On Abiomed’s side, shareholders are getting an immediate large payoff (premium of 51%), by passing on the risk of new product launches to J&J shareholders (thanks to the CVR previously detailed, they can only gain if Impella’s launch is successful). J&J’s means and commercial strength will be strongly leveraged to launch the Impella heart pumps and increase the chances of a successful launch. Value will be created for patients, the firm, and its shareholders.

Market Reaction

After Johnson & Johnson [NYSE:JNJ] announced its acquisition of Abiomed [NASDAQ:ABMD] on the 1st of November, its shares closed at $173.09, slipping 0.5% from the previous day. On the other hand, Abiomed’s market capitalization grew by $5bn as investors promptly bought Abiomed stock, which rose by 49.88% and closed at $377.82, just below the $380.00 J&J has agreed to pay. For the past week, Abiomed’s stock has been hovering at this level.

From this, we can infer that Johnson & Johnson shareholders don’t seem convinced yet by the potential benefits of the merger. But over the last few days, the sentiment of analysts has become positive, as they recognized J&J to be the perfect medium to drive sales of Abiomed’s products outside the US market.

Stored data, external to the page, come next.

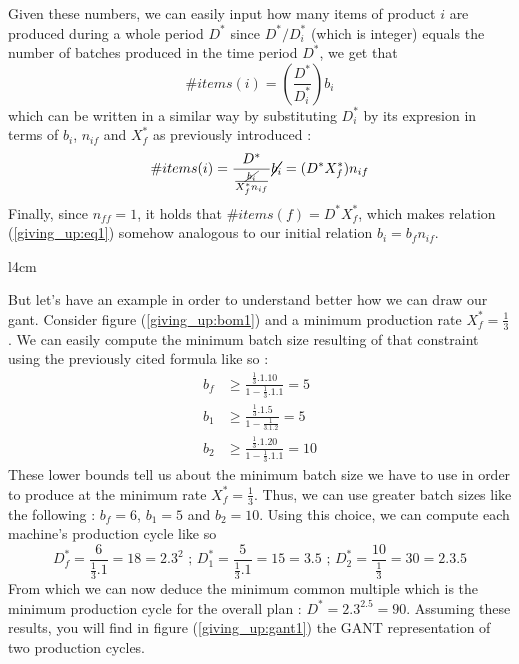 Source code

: Given these numbers, we can easily input how many items of product $i$ are produced during a whole period $D^*$ since $D^*/D_i^*$ (which is integer) equals the number of batches produced in the time period $D^*$, we get that \[ \#items(i) = \left( \frac{D^*}{D_i^*} \right)b_i \] which can be written in a similar way by substituting $D_i^*$ by its expresion in terms of $b_i$, $n_{if}$ and $X_f^*$ as previously introduced : \begin{equation} \#items(i) = \dfrac{D^*}{ \frac{\cancel{b_i}}{X_f^*n_{if}} }\cancel{b_i} = (D^*X_f^*)n_{if} \label{giving_up:eq1} \end{equation} Finally, since $n_{ff} = 1$, it holds that $\#items(f) = D^*X_f^*$, which makes relation (\ref{giving_up:eq1}) somehow analogous to our initial relation $b_i = b_fn_{if}$.

\begin{wrapfigure}[14]{l}{4cm}
    \centering
    \caption{\label{giving_up:bom1}Example}
\end{wrapfigure}

But let's have an example in order to understand better how we can draw our gant. Consider figure (\ref{giving_up:bom1}) and a minimum production rate $X_f^* = \frac{1}{3}$. We can easily compute the minimum batch size resulting of that constraint using the previously cited formula like so :
\[
    \begin{split}
        b_f &\ge \frac{\frac{1}{3}.1.10}{1-\frac{1}{3}.1.1} = 5\\
        b_1 &\ge \frac{\frac{1}{3}.1.5}{1 -\frac{1}{3.1.2}} = 5\\
        b_2 &\ge \frac{\frac{1}{3}.1.20}{1-\frac{1}{3}.1.1} = 10
    \end{split}
\]
These lower bounds tell us about the minimum batch size we have to use in order to produce at the minimum rate $X_f^*=\frac{1}{3}$. Thus, we can use greater batch sizes like the following : $b_f = 6$, $b_1 = 5$ and $b_2 = 10$. Using this choice, we can compute each machine's production cycle like so 
\[
    D_f^* = \frac{6}{\frac{1}{3}.1} = 18 = 2.3^2 \textrm{ ; }
    D_1^* = \frac{5}{\frac{1}{3}.1} = 15 = 3.5 \textrm{ ; }
    D_2^* = \frac{10}{\frac{1}{3}} = 30 = 2.3.5
\]
From which we can now deduce the minimum common multiple which is the minimum production cycle for the overall plan : $D^* = 2.3^2.5 = 90$. Assuming these results, you will find in figure (\ref{giving_up:gant1}) the GANT representation of two production cycles.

On the other hand, the fact that Abiomed shareholders are now willing to pay almost $380.00 for the shares translates their confidence about the deal going through: they’re willing to take the risk until the first quarter of 2023, which is when the deal is expected to close. In fact, Johnson & Johnson executives have said, in a press conference, that they are not anticipating any regulatory issues given the limited overlaps with its existing cardiovascular products.

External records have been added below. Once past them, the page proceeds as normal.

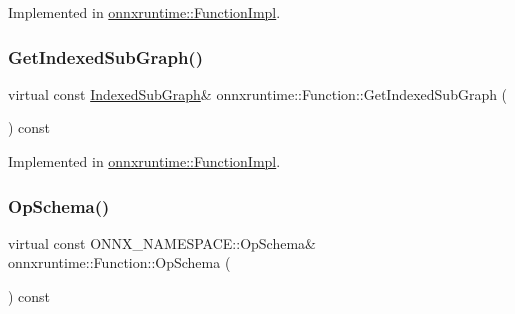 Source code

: Implemented in \mbox{\hyperlink{classonnxruntime_1_1FunctionImpl_a97e5a25ac521423dbe59501f6b7fd2c1}{onnxruntime\+::\+Function\+Impl}}.

\mbox{\label{classonnxruntime_1_1Function_a017f5155e74c32b1e3cd42e6c0f94d91}} 
\subsubsection{\texorpdfstring{Get\+Indexed\+Sub\+Graph()}{GetIndexedSubGraph()}\hspace{0.1cm}{\footnotesize\ttfamily [2/2]}}
{\footnotesize\ttfamily virtual const \mbox{\hyperlink{structonnxruntime_1_1IndexedSubGraph}{Indexed\+Sub\+Graph}}\& onnxruntime\+::\+Function\+::\+Get\+Indexed\+Sub\+Graph (\begin{DoxyParamCaption}{ }\end{DoxyParamCaption}) const\hspace{0.3cm}{\ttfamily [pure virtual]}}



Implemented in \mbox{\hyperlink{classonnxruntime_1_1FunctionImpl_a97e5a25ac521423dbe59501f6b7fd2c1}{onnxruntime\+::\+Function\+Impl}}.

\mbox{\label{classonnxruntime_1_1Function_aad1b1f67422088275cb4ce6470aa906a}} 
\subsubsection{\texorpdfstring{Op\+Schema()}{OpSchema()}\hspace{0.1cm}{\footnotesize\ttfamily [1/2]}}
{\footnotesize\ttfamily virtual const O\+N\+N\+X\+\_\+\+N\+A\+M\+E\+S\+P\+A\+C\+E\+::\+Op\+Schema\& onnxruntime\+::\+Function\+::\+Op\+Schema (\begin{DoxyParamCaption}{ }\end{DoxyParamCaption}) const\hspace{0.3cm}{\ttfamily [pure virtual]}}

The announcement of the acquisition came the same day as Abiomed’s quarterly results, so it’s important to look at them too. The Massachusetts-based company posted profits of $106.1 million for the third quarter. Sales of $265.9m missed Wall Street’s expectations by $7.6m, but earnings per share of $1.30 topped expectations by $0.26, and Abiomed hence recorded an 86.4% bottom-line gain on year-over-year sales growth of 7.2%. The company also said it saw impacts on procedural volumes in July due to extended physician vacations. That, paired with ongoing hospital labor shortages, affected sales.

Deal advisors

J.P. Morgan Securities LLC is serving as financial advisor to Johnson & Johnson and Cravath, Swaine & Moore LLP is serving as legal advisor.

Goldman Sachs & Co. LLC is serving as financial advisor to Abiomed, and Sullivan & Cromwell LLP is serving as legal advisor.